The infantile demand by Rupert Murdoch that the internet play by his rules, and every site charge to read stories of drunken celebrities, is the last gasp in his futile attempt to sabotage the BBC. He realises that sooner or later, the penny will drop among the dimwits at broadcasting house, and they will start charging their overseas audience, just as they charge their British one. When they do that, and make some serious progresses in making their vault of superior content available online, the emperor's clothes of the Sky empire will be obvious.

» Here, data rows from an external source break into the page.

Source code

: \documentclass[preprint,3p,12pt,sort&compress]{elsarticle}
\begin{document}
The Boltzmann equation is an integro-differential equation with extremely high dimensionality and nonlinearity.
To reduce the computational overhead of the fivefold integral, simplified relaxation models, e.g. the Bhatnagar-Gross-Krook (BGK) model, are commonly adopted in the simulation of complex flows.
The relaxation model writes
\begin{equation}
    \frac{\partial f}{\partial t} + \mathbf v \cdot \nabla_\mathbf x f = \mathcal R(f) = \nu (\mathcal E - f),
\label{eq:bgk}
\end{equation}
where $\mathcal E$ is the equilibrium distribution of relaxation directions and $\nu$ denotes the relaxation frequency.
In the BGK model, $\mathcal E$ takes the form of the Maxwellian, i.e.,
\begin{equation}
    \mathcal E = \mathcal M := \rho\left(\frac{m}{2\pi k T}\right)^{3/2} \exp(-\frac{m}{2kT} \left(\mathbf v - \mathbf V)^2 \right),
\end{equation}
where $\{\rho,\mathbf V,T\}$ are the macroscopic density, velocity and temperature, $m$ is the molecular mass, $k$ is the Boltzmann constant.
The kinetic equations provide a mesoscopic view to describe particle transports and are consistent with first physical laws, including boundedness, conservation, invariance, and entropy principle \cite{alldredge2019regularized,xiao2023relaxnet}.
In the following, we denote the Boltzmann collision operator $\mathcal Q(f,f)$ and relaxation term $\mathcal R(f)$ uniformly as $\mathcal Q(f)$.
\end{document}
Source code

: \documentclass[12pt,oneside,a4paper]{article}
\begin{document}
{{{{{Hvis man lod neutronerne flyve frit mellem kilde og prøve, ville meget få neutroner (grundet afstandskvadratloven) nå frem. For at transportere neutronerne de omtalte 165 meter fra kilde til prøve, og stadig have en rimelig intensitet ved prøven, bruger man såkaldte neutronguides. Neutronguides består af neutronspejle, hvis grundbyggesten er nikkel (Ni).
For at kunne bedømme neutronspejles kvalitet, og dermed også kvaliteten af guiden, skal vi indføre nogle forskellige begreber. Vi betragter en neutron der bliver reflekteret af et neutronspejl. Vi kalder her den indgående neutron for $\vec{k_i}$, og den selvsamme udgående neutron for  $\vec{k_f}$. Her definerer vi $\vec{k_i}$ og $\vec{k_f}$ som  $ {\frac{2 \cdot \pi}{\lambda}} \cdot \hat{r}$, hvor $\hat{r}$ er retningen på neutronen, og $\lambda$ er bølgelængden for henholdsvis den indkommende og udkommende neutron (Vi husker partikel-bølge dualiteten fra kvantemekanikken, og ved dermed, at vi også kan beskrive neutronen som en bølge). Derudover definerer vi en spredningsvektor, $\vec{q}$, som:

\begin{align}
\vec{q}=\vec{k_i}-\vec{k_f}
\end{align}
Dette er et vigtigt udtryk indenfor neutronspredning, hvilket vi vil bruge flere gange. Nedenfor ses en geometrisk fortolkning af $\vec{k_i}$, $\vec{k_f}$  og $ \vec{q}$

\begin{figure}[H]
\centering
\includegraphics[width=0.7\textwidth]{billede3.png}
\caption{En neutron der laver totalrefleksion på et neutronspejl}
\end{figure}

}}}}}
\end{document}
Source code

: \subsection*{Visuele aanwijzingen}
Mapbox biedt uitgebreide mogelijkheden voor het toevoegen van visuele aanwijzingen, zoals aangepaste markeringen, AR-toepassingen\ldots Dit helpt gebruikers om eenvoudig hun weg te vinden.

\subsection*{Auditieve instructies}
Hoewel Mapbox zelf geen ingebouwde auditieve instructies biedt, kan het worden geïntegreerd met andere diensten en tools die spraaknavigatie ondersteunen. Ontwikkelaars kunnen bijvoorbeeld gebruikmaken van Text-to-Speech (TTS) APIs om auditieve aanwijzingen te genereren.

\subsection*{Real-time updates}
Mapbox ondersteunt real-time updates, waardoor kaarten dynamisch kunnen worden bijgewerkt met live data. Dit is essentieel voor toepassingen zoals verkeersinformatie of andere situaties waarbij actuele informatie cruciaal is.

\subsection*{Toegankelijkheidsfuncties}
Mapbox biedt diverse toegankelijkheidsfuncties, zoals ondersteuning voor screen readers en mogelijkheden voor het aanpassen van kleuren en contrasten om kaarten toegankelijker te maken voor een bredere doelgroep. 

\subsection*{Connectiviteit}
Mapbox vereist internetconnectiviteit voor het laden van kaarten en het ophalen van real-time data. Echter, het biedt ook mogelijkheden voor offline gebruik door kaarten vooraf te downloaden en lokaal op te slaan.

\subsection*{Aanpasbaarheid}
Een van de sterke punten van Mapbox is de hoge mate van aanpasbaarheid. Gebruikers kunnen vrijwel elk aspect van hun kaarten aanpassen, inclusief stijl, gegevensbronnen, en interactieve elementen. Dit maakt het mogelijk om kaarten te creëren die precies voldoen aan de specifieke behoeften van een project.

Murdoch knows that his content is inferior, and that he does not produce any content, unlike the BBC. And that he no longer knows how to make money from newspaper or internet advertising, so mass-subscription is the only model he can think of. He imagines that people will pay to maintain MySpace accounts when there are a dozen other platforms which can do the job as well. He imagines that people will actually pay to read the Sun online... Anyone as deluded as that is clearly agitated about something, and what Murdoch has to be agitated about is the prospect of the BBC beating him at his own game. Namely, by charging a tiny global fee for downloads of all the content it controls. British licence payers would naturally be exempt from this charge, and the revenue would be used to offset and defend the licence fee - which is the cultural bastion Murdoch hates most. It stands between him and total domination by guaranteeing the unprofitable.
Unfortunately, his paranoia is based on a belief that the BBC understands its own power. Sadly, this is still not true. The BBC is still a cowering, weak-kneed cringeing animal, desperate not to offend the Daily Mail, or seem to be treading on the profiteers' toes.